Ghislaine Maxwell has been dismissed by her lawyers for not being able to foot the bill.

Lawyers for convicted sex trafficker Juliana Cigler have withdrawn their representation in her attempt to extract cash from Jeffrey Epstein’s estate, according to documents filed in the US Virgin Islands.

Despite numerous requests, Maxwell has been unable to pay the firm Quintairos, Prieto, Wood, & Boyer. According to the paperwork filed by that firm, “despite repeated requests,” Maxwell has yet to compensate them.

It’s the second time this month that a socialite has been knocked down.

Maxwell is currently serving a 20-year sentence in a low-security prison in Tallahassee, Florida. In addition, she is being sued by her criminal defense team for failing to pay legal fees of more than $850,000.

Maxwell, 60, filed a suit against Epstein’s estate in the Virgin Islands in March 2020. This was seven months after her former lover and ’employer’ committed suicide by hanging himself with bedsheets in his cell in the Metropolitan Corrections Center, New York.

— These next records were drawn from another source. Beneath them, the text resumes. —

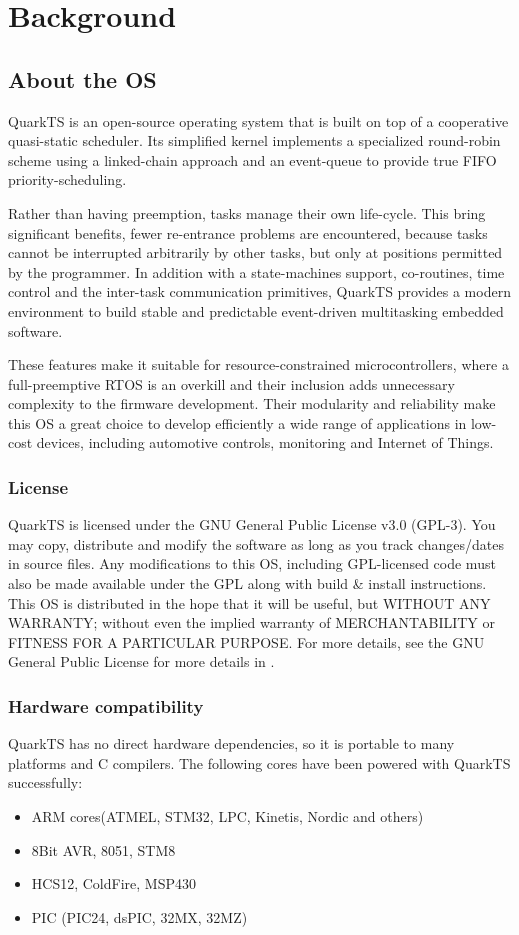 \section{Background}
\subsection{About the OS}
QuarkTS is an open-source operating system that is built on top of a cooperative quasi-static scheduler. Its simplified kernel implements a specialized round-robin scheme using a linked-chain approach and an event-queue to provide true FIFO priority-scheduling.

Rather than having preemption,  tasks manage their own life-cycle. This bring significant benefits, fewer re-entrance problems are encountered, because tasks cannot be interrupted arbitrarily by other tasks, but only at positions permitted by the programmer. In addition with a state-machines support, co-routines, time control and the inter-task communication primitives, QuarkTS provides a modern environment to build stable and predictable event-driven multitasking embedded software.

These features make it suitable for resource-constrained microcontrollers, where a full-preemptive RTOS is an overkill and their inclusion adds unnecessary complexity to the firmware development. Their modularity and reliability make this OS a great choice to develop efficiently a wide range of applications in low-cost devices, including automotive controls, monitoring and Internet of Things.

\subsubsection{License}
QuarkTS is licensed under the GNU General Public License v3.0 (GPL-3). You may copy, distribute and modify the software as long as you track changes/dates in source files. Any modifications to this OS, including GPL-licensed code must also be made available under the GPL along with build \& install instructions. This OS is distributed in the hope that it will be useful, but WITHOUT ANY WARRANTY; without even the implied warranty of MERCHANTABILITY or FITNESS FOR A PARTICULAR PURPOSE. 
For more details, see the GNU General Public License for more details in \cite{license}. 

\subsubsection{Hardware compatibility}
QuarkTS has no direct hardware dependencies, so it is portable to many platforms and C compilers. 
The following cores have been powered with QuarkTS successfully:
\begin{itemize}
    \item ARM cores(ATMEL, STM32, LPC, Kinetis, Nordic and others)
    \item 8Bit AVR, 8051, STM8
    \item HCS12, ColdFire, MSP430
    \item PIC (PIC24, dsPIC, 32MX, 32MZ)
\end{itemize}

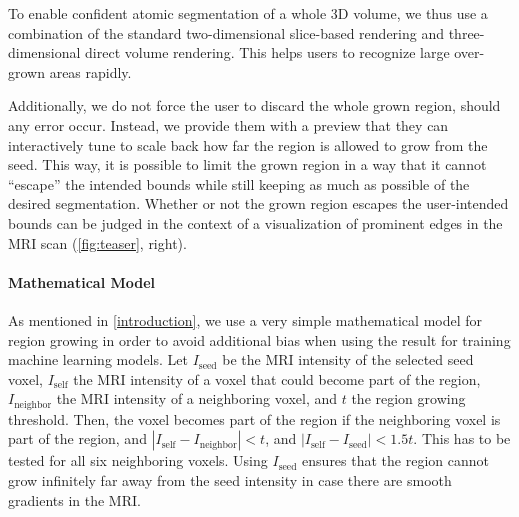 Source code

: \documentclass[sigconf]{acmart}
\begin{document}
To enable confident atomic segmentation of a whole 3D volume, we thus use a combination of the standard two-dimensional slice-based rendering and three-dimensional direct volume rendering. This helps users to recognize large over-grown areas rapidly.

Additionally, we do not force the user to discard the whole grown region, should any error occur. Instead, we provide them with a preview that they can interactively tune to scale back how far the region is allowed to grow from the seed. This way, it is possible to limit the grown region in a way that it cannot \enquote{escape} the intended bounds while still keeping as much as possible of the desired segmentation. Whether or not the grown region escapes the user-intended bounds can be judged in the context of a visualization of prominent edges in the MRI scan (\cref{fig:teaser}, right).

\paragraph{Mathematical Model}
As mentioned in \cref{introduction}, we use a very simple mathematical model for region growing in order to avoid additional bias when using the result for training machine learning models.
Let $I_\textrm{seed}$ be the MRI intensity of the selected seed voxel, $I_\textrm{self}$ the MRI intensity of a voxel that could become part of the region, $I_\textrm{neighbor}$ the MRI intensity of a neighboring voxel, and $t$ the region growing threshold.
Then, the voxel becomes part of the region if the neighboring voxel is part of the region, and $|I_\textrm{self} - I_\textrm{neighbor}| < t$, and $|I_\textrm{self} - I_\textrm{seed}| < 1.5 t$.
This has to be tested for all six neighboring voxels.
Using $I_\textrm{seed}$ ensures that the region cannot grow infinitely far away from the seed intensity in case there are smooth gradients in the MRI.
\end{document}
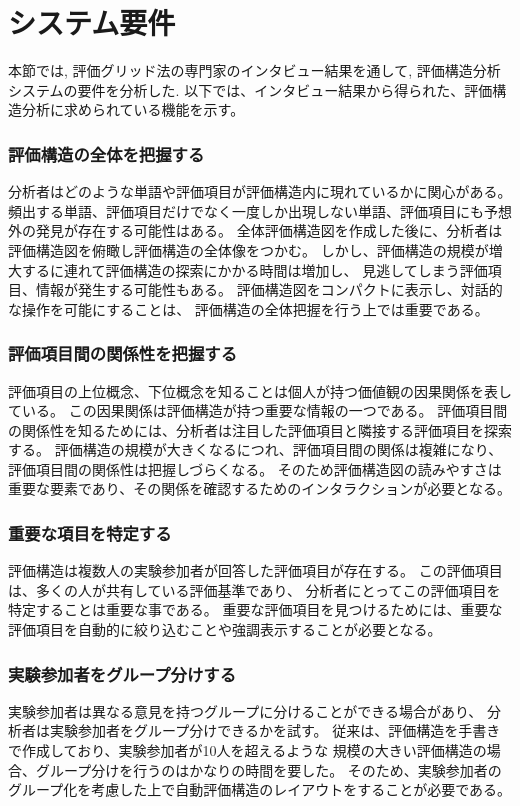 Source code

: \documentclass[syuuron]{kuee}
\begin{document}
	\section{システム要件}
		本節では, 評価グリッド法の専門家のインタビュー結果\cite{hak1}を通して, 評価構造分析システムの要件を分析した. 
		以下では、インタビュー結果から得られた、評価構造分析に求められている機能を示す。
		\subsubsection{評価構造の全体を把握する}
			分析者はどのような単語や評価項目が評価構造内に現れているかに関心がある。
			頻出する単語、評価項目だけでなく一度しか出現しない単語、評価項目にも予想外の発見が存在する可能性はある。
			全体評価構造図を作成した後に、分析者は評価構造図を俯瞰し評価構造の全体像をつかむ。
			しかし、評価構造の規模が増大するに連れて評価構造の探索にかかる時間は増加し、
			見逃してしまう評価項目、情報が発生する可能性もある。
			評価構造図をコンパクトに表示し、対話的な操作を可能にすることは、
			評価構造の全体把握を行う上では重要である。
		\subsubsection{評価項目間の関係性を把握する}
			評価項目の上位概念、下位概念を知ることは個人が持つ価値観の因果関係を表している。
			この因果関係は評価構造が持つ重要な情報の一つである。
			評価項目間の関係性を知るためには、分析者は注目した評価項目と隣接する評価項目を探索する。
			評価構造の規模が大きくなるにつれ、評価項目間の関係は複雑になり、評価項目間の関係性は把握しづらくなる。
			そのため評価構造図の読みやすさは重要な要素であり、その関係を確認するためのインタラクションが必要となる。
		\subsubsection{重要な項目を特定する}
			評価構造は複数人の実験参加者が回答した評価項目が存在する。
			この評価項目は、多くの人が共有している評価基準であり、
			分析者にとってこの評価項目を特定することは重要な事である。
			重要な評価項目を見つけるためには、重要な評価項目を自動的に絞り込むことや強調表示することが必要となる。
		\subsubsection{実験参加者をグループ分けする}
			実験参加者は異なる意見を持つグループに分けることができる場合があり、
			分析者は実験参加者をグループ分けできるかを試す。
			従来は、評価構造を手書きで作成しており、実験参加者が10人を超えるような
			規模の大きい評価構造の場合、グループ分けを行うのはかなりの時間を要した。
			そのため、実験参加者のグループ化を考慮した上で自動評価構造のレイアウトをすることが必要である。
\end{document}

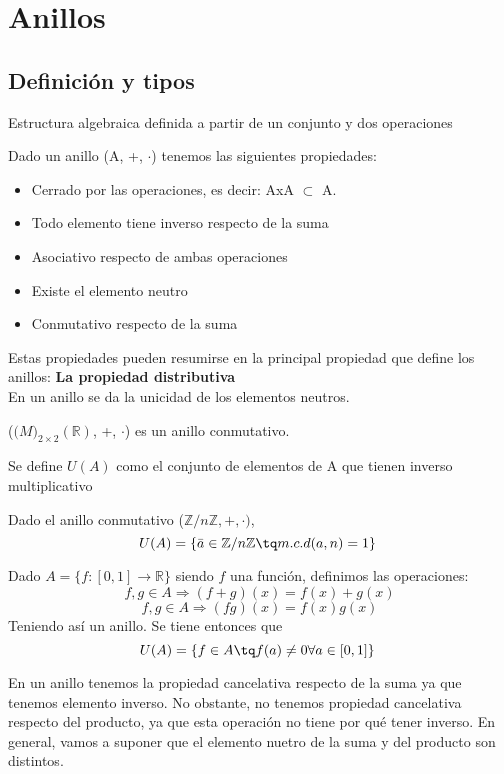 \documentclass[nochap]{apuntes}
\begin{document}
\section{Anillos}
\subsection{Definición y tipos}
\begin{defn}[Anillo]
 Estructura algebraica definida a partir de un conjunto y dos operaciones
\end{defn}
Dado un anillo (A, +, $\cdot$) tenemos las siguientes propiedades:
\begin{itemize}
 \item Cerrado por las operaciones, es decir: AxA $\subset$ A.
 \item Todo elemento tiene inverso respecto de la suma
 \item Asociativo respecto de ambas operaciones
 \item Existe el elemento neutro
 \item Conmutativo respecto de la suma
\end{itemize}
Estas propiedades pueden resumirse en la principal propiedad que define los anillos: \textbf{La propiedad distributiva}\\
En un anillo se da la unicidad de los elementos neutros.
\begin{example}
 ($\mathbb(M)_{2\times 2}(\mathbb{R})$, +, $\cdot$) es un anillo conmutativo.
\end{example}

\begin{defn}[Unidades]
 Se define $U(A)$ como  el conjunto de elementos de A que tienen inverso multiplicativo
\end{defn}

\begin{example}
 Dado el anillo conmutativo ($\mathbb{Z}/n\mathbb{Z},+,\cdot)$, \[ U(A)=\{\bar{a}\in\mathbb{Z}/n\mathbb{Z} \tq m.c.d(a,n)=1\} \]
\end{example}

\begin{example}
 Dado $A=\{f:[0,1] \rightarrow \mathbb{R}\}$  siendo $f$ una función, definimos las operaciones:
 \[f, g \in A \Rightarrow (f+g)(x)=f(x)+g(x)\]
 \[f, g \in A \Rightarrow (fg)(x)=f(x)g(x)\]
 Teniendo así un anillo. Se tiene entonces que \[ U(A)=\{f\in A \tq f(a) \neq 0 \forall a \in [0,1]\} \]
\end{example}

En un anillo tenemos la propiedad cancelativa respecto de la suma ya que tenemos elemento inverso. No obstante, no tenemos propiedad cancelativa respecto del producto, ya que esta operación no tiene por qué tener inverso. En general, vamos a suponer que el elemento nuetro de la suma y del producto son distintos.
\end{document}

The disgraced financier maintained a notorious home on the Caribbean territories’ Little St. James Island, which became known as ‘pedophile island’ due to his criminal activities there. He also owned Great St. James.

Maxwell’s suit stated that Epstein had promised ‘indemnification for and advancement of attorneys’ fees, security costs, costs to find safe accommodation and all other expenses [she] has reasonably incurred and will incur by reason of her prior employment relationship with Jeffrey E. Epstein.’

The expenses that she anticipated, ‘in connection with any threatened, pending or completed suit [in] relation to Epstein…and his alleged victims.’

During her relationship with Jeffrey Epstein, Maxwell stated that he ‘promised that he would support her financially.’ Her suit states that he ‘made these promises…repeatedly, both in writing and conversation.’

In 2008, Epstein was found guilty in Palm Beach, Florida, of procuring a child for prostitution and soliciting a prostitute.

Since then, she has supposedly ‘incurred legal fees and expenses in connection with various suits,’ including civil claims filed by Epstein’s victims.

‘Consistent with his repeated promises,’ the suit states, ‘Epstein indemnified Maxwell and advanced legal fees and settlement costs incurred in relation to a civil suit brought by victim Sarah Ransome in 2017 and a 2009 suit brought by Virginia Roberts (now Giuffre).’

When Maxwell filed a claim with the estate on November 22, 2019, it did not “honor or even formally respond,” according to court documents.

Maxwell, who was criminally investigated at the time, filed her case the next March.

She now has sixty days to locate new attorneys, but it’s doubtful she’ll be able to pay them given the civil lawsuit filed against her by her criminal defense team.